Coady has listed Jean Rhys, Margaret Atwood, Kurt Vonnegut, Dostoevsky and David Adams Richards among her influences. Her work is notable for its treatment of the absurd, absence of sex, depictions of alcohol consumption and what one critic called "the abject and the taboo." An excellent ear for the vocal patterns of Maritime English is another common characteristic of her work, providing it with a strong sense of place and vivid characters.

Her protagonists have tended to be youth on the cusp of adulthood, negotiating what it means to enter the adult world. Like other satirists, Coady depicts the world as unstable and rife with hypocrisies and contradictions.

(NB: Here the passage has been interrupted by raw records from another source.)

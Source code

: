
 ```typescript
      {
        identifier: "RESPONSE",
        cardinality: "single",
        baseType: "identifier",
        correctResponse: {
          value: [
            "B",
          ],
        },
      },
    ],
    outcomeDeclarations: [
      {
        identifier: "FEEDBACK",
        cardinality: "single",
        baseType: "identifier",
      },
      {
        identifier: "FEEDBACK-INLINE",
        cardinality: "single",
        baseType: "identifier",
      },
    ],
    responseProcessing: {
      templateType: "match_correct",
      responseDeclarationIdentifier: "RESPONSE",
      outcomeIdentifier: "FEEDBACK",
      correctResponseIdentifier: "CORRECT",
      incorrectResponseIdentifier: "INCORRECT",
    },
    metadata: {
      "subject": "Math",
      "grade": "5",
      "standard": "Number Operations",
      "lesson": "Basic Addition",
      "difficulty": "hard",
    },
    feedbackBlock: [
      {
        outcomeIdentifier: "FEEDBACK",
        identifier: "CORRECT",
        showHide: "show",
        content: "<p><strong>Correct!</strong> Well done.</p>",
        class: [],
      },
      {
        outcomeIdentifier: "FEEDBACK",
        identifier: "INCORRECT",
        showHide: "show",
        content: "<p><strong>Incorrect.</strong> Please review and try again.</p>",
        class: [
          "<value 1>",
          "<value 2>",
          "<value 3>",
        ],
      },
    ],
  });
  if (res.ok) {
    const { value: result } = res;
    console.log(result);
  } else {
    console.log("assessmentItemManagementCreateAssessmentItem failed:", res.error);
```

The author of three novels and a short story collection, she has also written four plays, though these are not considered her major work. To date, her work has aligned with a tradition of literary realism typified by Maritime authors such as David Adams Richards, Ernest Buckler, and Alistar MacLeod.

She has edited anthologies, taught creative writing, and served as the guest editor of Adbusters Magazine. She has also written journalism for many publications and wrote a regular column for The Globe and Mail. Her awards include the Canadian Authors Association/Air Canada Award for best writer under 30, as well as the Canada Council for the Arts’ Victor Martyn Lynch-Straunton Award for artists in mid-career, among others.